Chinese tycoon buys Australasian Hoyts circuit
A Chinese property tycoon, Sun Xishuang, purchased the Australasian cinema chain Hoyts Group for a reported A$900 million at the end of 2014. Hoyts’ owners, the private-equity firm Pacific Equity Partners, were reportedly looking at floating Hoyts on the local stock market in the second half of last year, but these plans went quiet towards the end of the year.
Sun bought Hoyts through ID Leisure Ventures, a British Virgin Islands-based investment company. ID Leisure seems content to retain the current Hoyts management of chairman David Kirke and chief executive Damien Keogh. Keogh said, "We look forward to the investment and development of Hoyts going forward under the ownership of a new investor, ID Leisure."
Pacific Equity Partners bought Hoyts in 2007 from West Australian Newspapers and PBL, headed by James Packer, at a price reported to be A$440 million. The change in price reflects Hoyts profit moves, which have increased from A$48 million in 2007 to A$86 million last year.
Sun Xishuang has links to Dalian Wanda and Wang Jianlin, who purchased AMC Theatres last year. Sun has a substantial stake in Wanda Commercial Properties and is involved in building resorts at China's Changbai Mountain with Wanda. At one stage it was thought that Wang Jianlin was interested in Hoyts.
Hoyts was founded in 1926. It operates around 400 screens in 43 cinemas across Australia and New Zealand. The chain is Australia's second-largest with more than 75,000 seats.
The New Zealand arm of Event Cinemas Australia (Greater Union) has just purchased two cinemas in the Bay of Plenty from independent operator Paul Desmond. Desmond and his wife set up the Tauranga Cinema 21 years ago and started a second cinema at Mount Manganui in 2000. The Tauranga complex has eight screens and 730 seats, while Mount Manganui has four screens and 570 seats. Event Cinemas New Zealand currently has 12 cinemas in the North Island of New Zealand and this will bring their chain to 14 cinemas.
Carmen Switzer, general manager of operations for Event Cinemas NZ, said that they had been keen to buy the business for some time. She will retain the current team. "There will be no staff changes. They have a fantastic team and that was one of the reasons why we wanted to acquire the business—it's extremely well run." She added that they will introduce the Event brand over time.
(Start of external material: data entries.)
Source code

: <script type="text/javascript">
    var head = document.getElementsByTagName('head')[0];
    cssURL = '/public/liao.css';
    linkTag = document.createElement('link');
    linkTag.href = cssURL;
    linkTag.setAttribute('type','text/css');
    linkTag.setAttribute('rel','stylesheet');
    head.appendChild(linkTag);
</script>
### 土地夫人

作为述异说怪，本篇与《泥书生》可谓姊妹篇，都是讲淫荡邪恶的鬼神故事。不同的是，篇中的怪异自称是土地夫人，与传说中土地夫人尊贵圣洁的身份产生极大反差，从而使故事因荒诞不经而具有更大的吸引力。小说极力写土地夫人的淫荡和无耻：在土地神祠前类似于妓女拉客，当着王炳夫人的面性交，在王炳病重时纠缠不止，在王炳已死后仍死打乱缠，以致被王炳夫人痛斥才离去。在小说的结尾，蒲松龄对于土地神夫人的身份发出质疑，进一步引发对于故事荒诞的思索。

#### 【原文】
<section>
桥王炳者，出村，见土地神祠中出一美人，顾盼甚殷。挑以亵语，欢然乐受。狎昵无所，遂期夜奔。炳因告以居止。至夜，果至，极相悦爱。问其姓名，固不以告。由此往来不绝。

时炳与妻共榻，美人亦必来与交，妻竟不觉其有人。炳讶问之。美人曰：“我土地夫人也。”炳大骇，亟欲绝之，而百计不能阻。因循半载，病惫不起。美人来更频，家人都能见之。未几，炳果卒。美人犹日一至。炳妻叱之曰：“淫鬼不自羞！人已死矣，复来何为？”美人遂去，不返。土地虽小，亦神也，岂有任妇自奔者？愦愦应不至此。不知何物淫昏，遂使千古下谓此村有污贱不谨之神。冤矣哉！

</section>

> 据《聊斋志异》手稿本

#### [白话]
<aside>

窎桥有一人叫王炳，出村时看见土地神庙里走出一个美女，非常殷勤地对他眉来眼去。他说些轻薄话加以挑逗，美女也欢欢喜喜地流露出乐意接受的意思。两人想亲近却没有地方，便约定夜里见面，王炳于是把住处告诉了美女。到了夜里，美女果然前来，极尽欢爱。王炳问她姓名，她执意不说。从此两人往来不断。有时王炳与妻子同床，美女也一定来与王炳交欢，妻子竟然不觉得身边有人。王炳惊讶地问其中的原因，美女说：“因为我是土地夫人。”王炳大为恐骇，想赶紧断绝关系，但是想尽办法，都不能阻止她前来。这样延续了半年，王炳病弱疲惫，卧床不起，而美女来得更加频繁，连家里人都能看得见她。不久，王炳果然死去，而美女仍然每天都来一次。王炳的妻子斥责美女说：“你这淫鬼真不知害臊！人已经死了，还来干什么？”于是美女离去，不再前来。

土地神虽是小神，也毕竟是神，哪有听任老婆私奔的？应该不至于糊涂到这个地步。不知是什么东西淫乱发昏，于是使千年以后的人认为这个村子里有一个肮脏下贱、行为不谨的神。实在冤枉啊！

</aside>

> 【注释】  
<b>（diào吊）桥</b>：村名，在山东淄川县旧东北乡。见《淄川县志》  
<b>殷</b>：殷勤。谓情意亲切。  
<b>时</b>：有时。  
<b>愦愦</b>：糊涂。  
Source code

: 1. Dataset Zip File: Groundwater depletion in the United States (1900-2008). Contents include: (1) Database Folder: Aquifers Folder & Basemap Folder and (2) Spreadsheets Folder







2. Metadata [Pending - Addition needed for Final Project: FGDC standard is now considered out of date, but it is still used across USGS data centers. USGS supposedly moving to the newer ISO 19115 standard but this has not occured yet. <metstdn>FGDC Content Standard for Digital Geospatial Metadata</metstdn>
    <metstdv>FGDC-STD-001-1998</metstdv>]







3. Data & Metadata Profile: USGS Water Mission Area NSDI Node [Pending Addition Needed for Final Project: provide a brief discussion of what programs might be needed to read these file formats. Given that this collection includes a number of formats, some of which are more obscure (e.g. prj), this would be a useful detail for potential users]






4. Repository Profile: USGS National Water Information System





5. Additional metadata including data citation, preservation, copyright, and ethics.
The Hobbit spurred one small New Zealand cinema to update to digital. Picton Cinemas, in the small tourist town of Picton at the top of the South Island, has just converted one of its three screens to digital. It did so in time to run The Hobbit: The Battle of the Five Armies in December. Conversion of the other two screens is hoped to occur this year. Prior to the conversion, the cinema had been mainly playing art-house films on an e-cinema system.